21. The joint calibration apparatus as claimed in claim 20, wherein the visual pose obtaining unit is further configured to calculate the corner coordinates of the virtual target based on the input target parameters.

22. A joint calibration apparatus according to claim 21, wherein the spline curve fitting unit is further configured to:

23. The joint calibration apparatus of claim 22, wherein the spline curve fitting unit is further configured to:

obtaining a passive rotation angular velocity at each inertia time stamp by solving a first derivative of the spline curve segment fitting model, wherein the passive rotation angular velocity is an angular velocity of the image acquisition unit rotating around the body coordinate system of the virtual target; and

24. A combined calibration device according to claim 23, wherein the cross-correlation degree analysis unit is further configured to:

25. A joint calibration arrangement according to claim 24, wherein the minimization of error analysis unit is further configured to:

26. The joint calibration apparatus according to claim 18 or 19, further comprising a bundling optimization unit, configured to obtain an optimal time delay and an optimal pose between the image capturing unit and the inertial measurement unit through bundling optimization based on the initial time delay value and the initial pose value.

27. The joint calibration apparatus according to any one of claims 20 to 25, further comprising a bundling optimization unit, configured to obtain an optimal time delay and an optimal pose between the image capturing unit and the inertial measurement unit through bundling optimization based on the initial time delay value and the initial pose value.

28. The joint calibration apparatus of claim 27, wherein the bundle optimization unit is further configured to:

and solving errors between the corner point coordinates of the new target image and the corner point coordinates of the target image in the inertial data sequence through an error model, and bundling and optimizing all the errors to obtain the optimal time delay and the optimal pose.
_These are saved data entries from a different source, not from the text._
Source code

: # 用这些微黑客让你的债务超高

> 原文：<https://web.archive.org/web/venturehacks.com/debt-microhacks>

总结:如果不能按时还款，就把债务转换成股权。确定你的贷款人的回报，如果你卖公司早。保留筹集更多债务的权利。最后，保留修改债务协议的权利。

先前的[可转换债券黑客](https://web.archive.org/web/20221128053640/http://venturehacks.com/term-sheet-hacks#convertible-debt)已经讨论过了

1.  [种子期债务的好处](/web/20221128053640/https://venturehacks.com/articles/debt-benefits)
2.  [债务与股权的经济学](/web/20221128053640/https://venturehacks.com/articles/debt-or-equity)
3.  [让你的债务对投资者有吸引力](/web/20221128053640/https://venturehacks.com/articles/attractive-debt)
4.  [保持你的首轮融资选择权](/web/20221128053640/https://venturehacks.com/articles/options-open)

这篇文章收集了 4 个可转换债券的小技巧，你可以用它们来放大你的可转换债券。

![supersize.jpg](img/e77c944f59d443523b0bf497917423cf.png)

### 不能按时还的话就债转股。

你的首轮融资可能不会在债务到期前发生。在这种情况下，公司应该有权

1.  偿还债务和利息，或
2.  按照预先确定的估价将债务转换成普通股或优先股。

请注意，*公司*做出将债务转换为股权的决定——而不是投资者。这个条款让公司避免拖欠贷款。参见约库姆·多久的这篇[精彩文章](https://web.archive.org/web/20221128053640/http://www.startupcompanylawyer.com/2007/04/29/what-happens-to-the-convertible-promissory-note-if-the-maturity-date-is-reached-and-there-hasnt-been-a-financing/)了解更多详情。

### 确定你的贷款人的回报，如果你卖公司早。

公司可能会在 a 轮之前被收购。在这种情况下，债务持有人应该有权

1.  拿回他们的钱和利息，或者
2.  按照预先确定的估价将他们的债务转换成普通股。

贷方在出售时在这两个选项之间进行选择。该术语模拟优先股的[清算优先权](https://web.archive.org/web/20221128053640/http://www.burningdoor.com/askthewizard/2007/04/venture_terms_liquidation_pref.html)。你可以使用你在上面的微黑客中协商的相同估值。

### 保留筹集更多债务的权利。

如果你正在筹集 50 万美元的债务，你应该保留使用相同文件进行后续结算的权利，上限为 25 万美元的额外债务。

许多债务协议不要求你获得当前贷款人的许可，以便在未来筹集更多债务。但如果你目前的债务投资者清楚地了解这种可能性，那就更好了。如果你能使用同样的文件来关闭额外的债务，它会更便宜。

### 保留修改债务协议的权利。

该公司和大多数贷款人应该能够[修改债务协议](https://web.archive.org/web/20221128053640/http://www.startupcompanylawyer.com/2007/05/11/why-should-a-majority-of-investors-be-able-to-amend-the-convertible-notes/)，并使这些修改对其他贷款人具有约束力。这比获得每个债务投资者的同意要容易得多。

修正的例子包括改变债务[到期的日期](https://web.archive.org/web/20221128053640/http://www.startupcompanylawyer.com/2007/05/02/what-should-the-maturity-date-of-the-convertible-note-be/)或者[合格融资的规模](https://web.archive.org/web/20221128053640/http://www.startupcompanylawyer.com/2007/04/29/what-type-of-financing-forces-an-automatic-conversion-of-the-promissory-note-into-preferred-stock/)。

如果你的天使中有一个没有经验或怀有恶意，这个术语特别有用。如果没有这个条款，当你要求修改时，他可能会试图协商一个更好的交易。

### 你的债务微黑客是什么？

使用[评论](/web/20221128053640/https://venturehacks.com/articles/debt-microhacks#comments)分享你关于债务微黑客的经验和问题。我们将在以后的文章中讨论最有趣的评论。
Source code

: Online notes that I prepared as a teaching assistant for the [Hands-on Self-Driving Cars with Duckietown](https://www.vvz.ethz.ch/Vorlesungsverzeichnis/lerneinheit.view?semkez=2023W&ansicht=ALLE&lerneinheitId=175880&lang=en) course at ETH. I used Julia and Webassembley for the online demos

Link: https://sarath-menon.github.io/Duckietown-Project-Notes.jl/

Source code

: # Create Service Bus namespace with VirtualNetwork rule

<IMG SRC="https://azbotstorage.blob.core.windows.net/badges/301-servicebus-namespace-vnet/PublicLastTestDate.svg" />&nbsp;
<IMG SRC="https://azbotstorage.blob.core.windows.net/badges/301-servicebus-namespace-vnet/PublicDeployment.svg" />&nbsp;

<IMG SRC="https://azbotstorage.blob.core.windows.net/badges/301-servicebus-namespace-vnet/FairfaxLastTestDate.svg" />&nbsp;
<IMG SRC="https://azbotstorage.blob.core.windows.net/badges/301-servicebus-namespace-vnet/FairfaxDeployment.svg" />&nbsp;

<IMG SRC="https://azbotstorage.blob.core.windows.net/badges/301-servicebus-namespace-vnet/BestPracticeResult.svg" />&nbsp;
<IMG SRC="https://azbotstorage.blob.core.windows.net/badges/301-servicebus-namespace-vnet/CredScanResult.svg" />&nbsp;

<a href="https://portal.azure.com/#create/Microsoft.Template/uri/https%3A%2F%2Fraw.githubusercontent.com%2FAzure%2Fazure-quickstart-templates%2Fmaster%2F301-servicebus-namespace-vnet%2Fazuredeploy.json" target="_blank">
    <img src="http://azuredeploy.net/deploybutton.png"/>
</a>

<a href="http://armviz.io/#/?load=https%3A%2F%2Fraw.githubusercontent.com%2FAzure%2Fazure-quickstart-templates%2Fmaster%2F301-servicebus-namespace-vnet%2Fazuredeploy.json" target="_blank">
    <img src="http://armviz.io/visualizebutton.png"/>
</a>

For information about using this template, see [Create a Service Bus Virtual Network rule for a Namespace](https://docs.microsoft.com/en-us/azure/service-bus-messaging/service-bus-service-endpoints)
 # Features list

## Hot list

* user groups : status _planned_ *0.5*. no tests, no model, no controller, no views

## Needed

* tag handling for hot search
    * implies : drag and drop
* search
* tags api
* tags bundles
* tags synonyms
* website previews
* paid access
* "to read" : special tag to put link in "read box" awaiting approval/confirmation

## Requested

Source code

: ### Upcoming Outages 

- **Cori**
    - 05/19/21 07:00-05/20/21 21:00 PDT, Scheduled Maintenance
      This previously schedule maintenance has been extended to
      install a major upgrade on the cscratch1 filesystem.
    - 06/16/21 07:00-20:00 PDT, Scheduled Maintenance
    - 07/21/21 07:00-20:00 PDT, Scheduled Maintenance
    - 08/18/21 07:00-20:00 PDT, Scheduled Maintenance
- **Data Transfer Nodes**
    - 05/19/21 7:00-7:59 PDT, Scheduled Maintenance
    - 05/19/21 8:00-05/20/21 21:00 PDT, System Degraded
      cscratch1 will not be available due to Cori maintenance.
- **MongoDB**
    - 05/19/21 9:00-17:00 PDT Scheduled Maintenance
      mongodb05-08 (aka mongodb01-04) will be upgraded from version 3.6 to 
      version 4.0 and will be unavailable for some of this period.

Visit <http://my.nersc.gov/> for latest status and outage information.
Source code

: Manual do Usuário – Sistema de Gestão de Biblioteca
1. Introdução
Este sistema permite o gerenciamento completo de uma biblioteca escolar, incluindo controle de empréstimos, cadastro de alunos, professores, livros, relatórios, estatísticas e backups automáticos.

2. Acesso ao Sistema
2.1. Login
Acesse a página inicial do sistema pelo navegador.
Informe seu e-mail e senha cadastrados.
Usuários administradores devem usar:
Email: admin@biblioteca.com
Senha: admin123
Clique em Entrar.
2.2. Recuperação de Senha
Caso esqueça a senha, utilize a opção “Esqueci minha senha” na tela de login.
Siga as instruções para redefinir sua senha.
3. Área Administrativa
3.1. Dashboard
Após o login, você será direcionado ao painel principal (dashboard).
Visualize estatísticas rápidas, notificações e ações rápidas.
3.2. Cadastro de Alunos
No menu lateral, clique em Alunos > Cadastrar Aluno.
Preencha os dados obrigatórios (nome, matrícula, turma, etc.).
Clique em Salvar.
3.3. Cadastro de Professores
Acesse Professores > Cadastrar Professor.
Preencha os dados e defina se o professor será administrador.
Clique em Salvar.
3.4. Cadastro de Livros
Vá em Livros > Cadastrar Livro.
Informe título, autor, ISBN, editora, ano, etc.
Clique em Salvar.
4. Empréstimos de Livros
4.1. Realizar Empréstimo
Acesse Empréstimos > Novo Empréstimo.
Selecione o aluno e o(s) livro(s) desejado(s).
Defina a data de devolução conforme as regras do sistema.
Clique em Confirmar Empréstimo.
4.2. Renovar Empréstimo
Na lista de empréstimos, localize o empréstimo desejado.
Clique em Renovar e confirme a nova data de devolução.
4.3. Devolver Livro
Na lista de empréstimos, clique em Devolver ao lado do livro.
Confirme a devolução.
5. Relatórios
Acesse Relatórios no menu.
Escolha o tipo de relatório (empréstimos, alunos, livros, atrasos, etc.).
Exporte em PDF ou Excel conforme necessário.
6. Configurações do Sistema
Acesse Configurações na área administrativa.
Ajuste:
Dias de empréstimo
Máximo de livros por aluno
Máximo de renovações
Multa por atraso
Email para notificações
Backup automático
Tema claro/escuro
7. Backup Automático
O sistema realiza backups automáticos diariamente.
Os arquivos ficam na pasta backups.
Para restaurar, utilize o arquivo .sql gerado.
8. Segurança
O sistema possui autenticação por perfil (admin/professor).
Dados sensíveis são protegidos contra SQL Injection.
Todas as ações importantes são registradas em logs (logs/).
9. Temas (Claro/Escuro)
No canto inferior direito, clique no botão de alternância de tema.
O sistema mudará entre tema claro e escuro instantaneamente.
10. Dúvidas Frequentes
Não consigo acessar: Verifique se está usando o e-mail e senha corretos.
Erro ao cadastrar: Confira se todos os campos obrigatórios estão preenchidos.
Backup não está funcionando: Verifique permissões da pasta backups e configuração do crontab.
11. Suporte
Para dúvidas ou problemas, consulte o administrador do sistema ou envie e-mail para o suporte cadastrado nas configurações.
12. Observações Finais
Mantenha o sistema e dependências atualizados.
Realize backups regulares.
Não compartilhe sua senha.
29. A combined calibration apparatus according to claim 28, further comprising a camera parameter calibration unit for obtaining camera parameters of the image capturing unit by calibrating the image capturing unit.

30. A combined calibration apparatus according to claim 29, wherein the camera parameter calibration unit is further configured to obtain the internal reference and the external reference of the camera parameters of the image capturing unit by binocular calibrating the image capturing unit.

31. An electronic device, comprising

At least one processor; and

at least one memory having stored therein computer program instructions which, when executed by the processor, cause the processor to carry out the joint calibration method according to any one of claims 1 to 17.

32. A computer readable storage medium having computer program instructions stored thereon which, when executed by a computing device, are operable to perform a joint calibration method as defined in any one of claims 1 to 17.